In his article, Jeff Selingo writes:

One of the best ways to improve completion rates and fill jobs is to make sure that students who go to college after high school are truly ready for it, or else channel them into alternatives that motivate them to go eventually, or give them needed skills for the workplace.


We often have the conversation about higher education not being for everyone, but we should also consider that the timing of higher education is not right for everyone. Many students who enter college right after high school don’t know why they are there. Entering college without any direction is an expensive way to discover the demands of higher education. Many undecided students will drop out after a semester when they see their financial aid dribbling away; change majors and increase their college debt; or stay in college for as long as they can so they can put off facing their undetermined future outside of school.

We need to change the stigma of “nontraditional” students (who make up 40% of all students and are quickly becoming the majority) by unlearning that the decision to go to college is black and white. Instead of asking students for a ‘yes’ or ‘no,’ let’s give students the option to say ‘maybe later.’ If we want more students to enter college and graduate from college, they need to be introduced to the real-world and experience what the real world demands of them. Selingo suggests giving students this structured work experience their senior year in high school. Why wait? High school freshmen can get an internship, volunteer, or work a part-time job. A tech-savvy student can get community service hours by helping a nonprofit modernize their website.

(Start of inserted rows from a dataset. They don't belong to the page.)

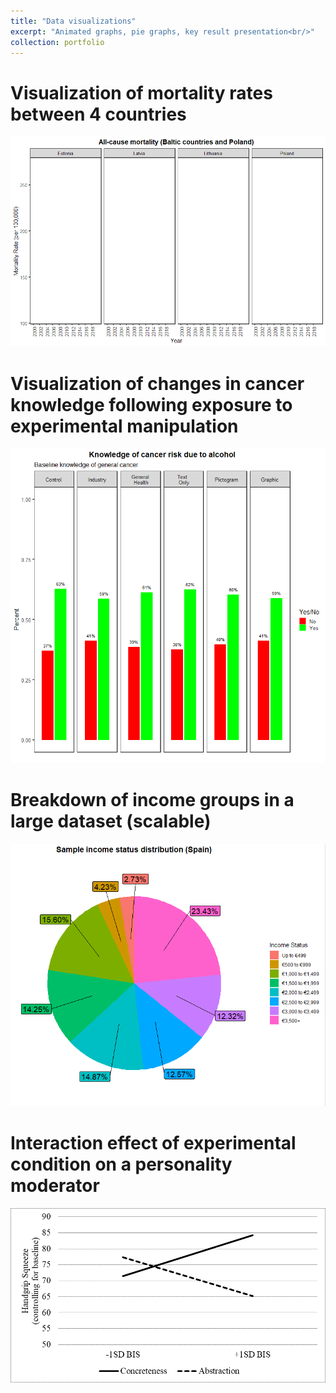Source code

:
 ```yaml
---
title: "Data visualizations"
excerpt: "Animated graphs, pie graphs, key result presentation<br/>"
collection: portfolio
---
```


# Visualization of mortality rates between 4 countries<br/>
![ ](images/linegraph_anim.gif)

# Visualization of changes in cancer knowledge following exposure to experimental manipulation<br/>
![ ](images/knowgraph_anim.gif)

# Breakdown of income groups in a large dataset (scalable)<br/>
![ ](images/edu.png)

# Interaction effect of experimental condition on a personality moderator<br/>
![ ](images/exper_int.png)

There are endless experiences and connections students can make that will transform their perceptions of college and give them a career-oriented drive to graduate. Encourage the unsure student to take a year (or ten) off to get practical experience, gain transferable skills, and explore their independence in the real world. Whether students are in college or not, the most important step they can take is asking and answering how what they are learning is informing them about themselves, their options, and what they feel called to do in the world. No college or class alone can provide this information. It is the hard work of self – exploration and faith in the midst of the unknown that will allow the insights, connections, and answers to come.